• [EXERCISE INSTRUCTIONS]:
Some lines in the entries contain the word "Literaturwert". Copy all of them.

Stored data entries:
******************************

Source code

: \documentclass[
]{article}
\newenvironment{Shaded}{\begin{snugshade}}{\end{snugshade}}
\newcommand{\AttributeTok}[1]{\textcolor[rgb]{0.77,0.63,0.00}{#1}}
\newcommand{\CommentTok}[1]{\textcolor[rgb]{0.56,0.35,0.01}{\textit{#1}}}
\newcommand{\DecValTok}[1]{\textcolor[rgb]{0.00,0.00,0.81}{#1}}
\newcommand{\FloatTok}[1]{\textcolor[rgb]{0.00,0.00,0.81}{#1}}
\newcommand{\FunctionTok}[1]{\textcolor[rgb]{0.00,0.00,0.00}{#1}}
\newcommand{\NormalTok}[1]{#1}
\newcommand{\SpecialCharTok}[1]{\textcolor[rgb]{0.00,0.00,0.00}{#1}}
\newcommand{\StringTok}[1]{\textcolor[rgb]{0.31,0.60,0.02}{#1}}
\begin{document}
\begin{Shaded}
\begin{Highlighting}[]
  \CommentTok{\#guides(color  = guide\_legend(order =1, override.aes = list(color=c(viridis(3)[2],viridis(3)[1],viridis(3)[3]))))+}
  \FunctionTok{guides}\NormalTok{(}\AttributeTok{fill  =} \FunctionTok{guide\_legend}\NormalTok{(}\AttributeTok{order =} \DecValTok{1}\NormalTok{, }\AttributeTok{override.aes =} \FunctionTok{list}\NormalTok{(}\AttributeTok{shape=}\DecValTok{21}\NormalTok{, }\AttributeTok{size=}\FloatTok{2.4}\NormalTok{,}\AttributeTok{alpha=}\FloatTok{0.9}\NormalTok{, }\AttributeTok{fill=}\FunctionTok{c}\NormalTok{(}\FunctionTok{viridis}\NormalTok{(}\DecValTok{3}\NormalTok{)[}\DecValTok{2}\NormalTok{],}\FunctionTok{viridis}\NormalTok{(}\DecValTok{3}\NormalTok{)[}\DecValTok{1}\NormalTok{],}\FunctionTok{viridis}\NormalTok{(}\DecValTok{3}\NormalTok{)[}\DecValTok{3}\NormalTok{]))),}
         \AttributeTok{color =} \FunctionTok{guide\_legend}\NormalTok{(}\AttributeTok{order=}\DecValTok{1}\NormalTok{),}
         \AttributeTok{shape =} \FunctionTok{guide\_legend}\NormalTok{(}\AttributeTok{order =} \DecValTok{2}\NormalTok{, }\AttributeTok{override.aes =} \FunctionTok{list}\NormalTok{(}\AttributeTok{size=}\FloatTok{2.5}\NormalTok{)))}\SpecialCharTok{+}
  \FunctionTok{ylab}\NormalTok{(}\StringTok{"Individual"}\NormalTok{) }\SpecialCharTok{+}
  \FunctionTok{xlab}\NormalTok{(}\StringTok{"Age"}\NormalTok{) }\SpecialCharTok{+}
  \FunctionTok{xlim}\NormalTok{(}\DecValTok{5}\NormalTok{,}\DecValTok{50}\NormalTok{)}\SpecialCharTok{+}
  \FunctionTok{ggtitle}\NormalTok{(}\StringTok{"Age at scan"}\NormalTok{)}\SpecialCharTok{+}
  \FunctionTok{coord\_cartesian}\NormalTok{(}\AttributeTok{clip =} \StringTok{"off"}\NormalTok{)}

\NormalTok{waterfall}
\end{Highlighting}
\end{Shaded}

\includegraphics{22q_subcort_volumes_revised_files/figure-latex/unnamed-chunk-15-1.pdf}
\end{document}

******************************

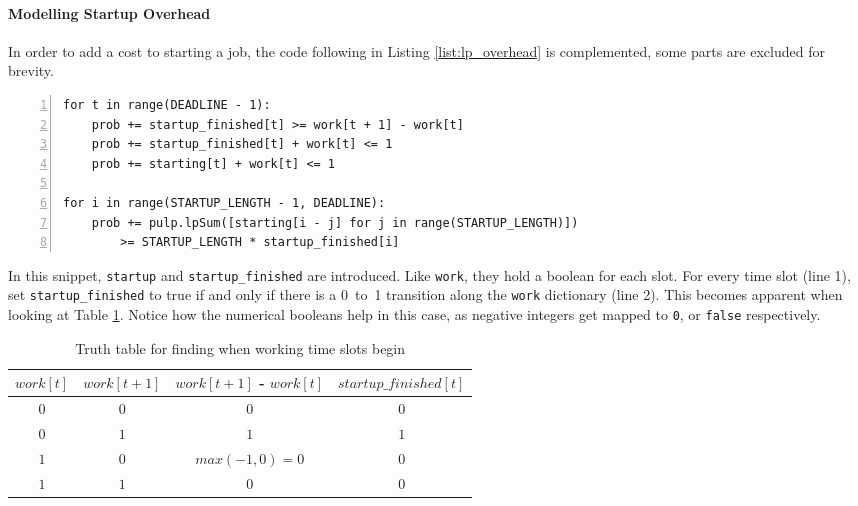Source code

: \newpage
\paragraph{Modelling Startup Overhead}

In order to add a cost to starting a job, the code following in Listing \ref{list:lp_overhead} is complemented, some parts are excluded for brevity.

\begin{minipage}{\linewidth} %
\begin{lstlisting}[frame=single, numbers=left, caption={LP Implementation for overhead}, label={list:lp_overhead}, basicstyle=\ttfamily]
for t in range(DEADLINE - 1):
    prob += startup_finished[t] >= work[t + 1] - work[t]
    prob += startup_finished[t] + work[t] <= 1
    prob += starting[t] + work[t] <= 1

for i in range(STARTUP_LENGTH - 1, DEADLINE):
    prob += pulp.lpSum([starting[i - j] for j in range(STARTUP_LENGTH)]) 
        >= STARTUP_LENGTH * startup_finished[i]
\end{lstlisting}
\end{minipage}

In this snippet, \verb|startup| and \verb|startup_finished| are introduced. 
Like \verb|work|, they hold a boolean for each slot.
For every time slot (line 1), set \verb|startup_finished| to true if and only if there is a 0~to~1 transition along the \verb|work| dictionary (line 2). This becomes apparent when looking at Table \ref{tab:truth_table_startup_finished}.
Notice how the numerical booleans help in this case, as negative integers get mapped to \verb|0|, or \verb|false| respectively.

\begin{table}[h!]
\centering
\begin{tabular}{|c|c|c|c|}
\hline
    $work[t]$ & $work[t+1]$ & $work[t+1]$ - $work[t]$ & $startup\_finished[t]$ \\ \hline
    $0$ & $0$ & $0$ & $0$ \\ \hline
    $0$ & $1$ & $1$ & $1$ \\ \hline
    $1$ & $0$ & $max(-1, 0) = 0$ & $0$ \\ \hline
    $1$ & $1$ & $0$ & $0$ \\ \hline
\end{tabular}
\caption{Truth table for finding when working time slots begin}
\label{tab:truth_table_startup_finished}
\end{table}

******************************

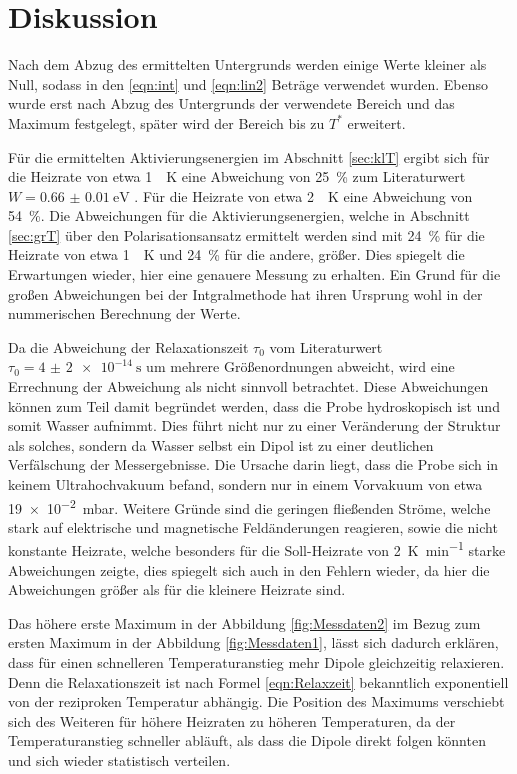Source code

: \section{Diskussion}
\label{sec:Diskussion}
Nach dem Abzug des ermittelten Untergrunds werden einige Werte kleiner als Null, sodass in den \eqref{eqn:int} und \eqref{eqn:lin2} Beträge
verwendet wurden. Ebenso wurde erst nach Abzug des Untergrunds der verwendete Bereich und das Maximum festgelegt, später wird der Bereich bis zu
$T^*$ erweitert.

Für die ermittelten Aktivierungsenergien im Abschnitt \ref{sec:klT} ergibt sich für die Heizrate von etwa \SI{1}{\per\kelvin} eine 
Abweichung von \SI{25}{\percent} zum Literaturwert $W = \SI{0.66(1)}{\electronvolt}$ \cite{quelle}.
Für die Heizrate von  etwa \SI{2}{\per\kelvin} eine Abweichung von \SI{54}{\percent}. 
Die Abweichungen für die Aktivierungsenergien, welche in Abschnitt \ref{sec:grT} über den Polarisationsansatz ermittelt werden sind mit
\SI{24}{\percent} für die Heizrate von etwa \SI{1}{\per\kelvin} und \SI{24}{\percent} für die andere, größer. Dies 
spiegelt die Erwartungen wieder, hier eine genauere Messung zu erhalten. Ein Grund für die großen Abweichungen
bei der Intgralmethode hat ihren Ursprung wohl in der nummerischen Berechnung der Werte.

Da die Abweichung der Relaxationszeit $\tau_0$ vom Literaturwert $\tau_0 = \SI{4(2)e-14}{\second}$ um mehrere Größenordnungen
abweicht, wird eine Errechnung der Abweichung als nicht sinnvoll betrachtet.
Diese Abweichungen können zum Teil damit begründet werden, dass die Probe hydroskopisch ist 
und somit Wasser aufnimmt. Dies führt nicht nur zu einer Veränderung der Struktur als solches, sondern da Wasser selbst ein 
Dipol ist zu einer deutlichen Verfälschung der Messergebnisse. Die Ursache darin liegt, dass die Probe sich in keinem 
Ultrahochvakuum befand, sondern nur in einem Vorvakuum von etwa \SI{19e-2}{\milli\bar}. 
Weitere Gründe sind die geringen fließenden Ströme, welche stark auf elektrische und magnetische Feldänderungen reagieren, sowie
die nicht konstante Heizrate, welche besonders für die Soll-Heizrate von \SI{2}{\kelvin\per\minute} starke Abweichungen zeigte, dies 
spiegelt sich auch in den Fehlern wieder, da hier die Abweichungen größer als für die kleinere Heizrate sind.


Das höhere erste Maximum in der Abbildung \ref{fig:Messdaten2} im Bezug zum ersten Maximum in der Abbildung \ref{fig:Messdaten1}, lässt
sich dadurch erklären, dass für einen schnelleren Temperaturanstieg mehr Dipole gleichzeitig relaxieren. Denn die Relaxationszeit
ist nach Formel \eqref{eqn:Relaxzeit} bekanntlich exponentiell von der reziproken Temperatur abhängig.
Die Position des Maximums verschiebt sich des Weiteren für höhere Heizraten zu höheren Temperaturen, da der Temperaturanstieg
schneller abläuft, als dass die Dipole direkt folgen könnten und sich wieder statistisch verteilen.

******************************

• [EXERCISE RESPONSE]:
Abweichung von \SI{25}{\percent} zum Literaturwert $W = \SI{0.66(1)}{\electronvolt}$ \cite{quelle}.
Da die Abweichung der Relaxationszeit $\tau_0$ vom Literaturwert $\tau_0 = \SI{4(2)e-14}{\second}$ um mehrere Größenordnungen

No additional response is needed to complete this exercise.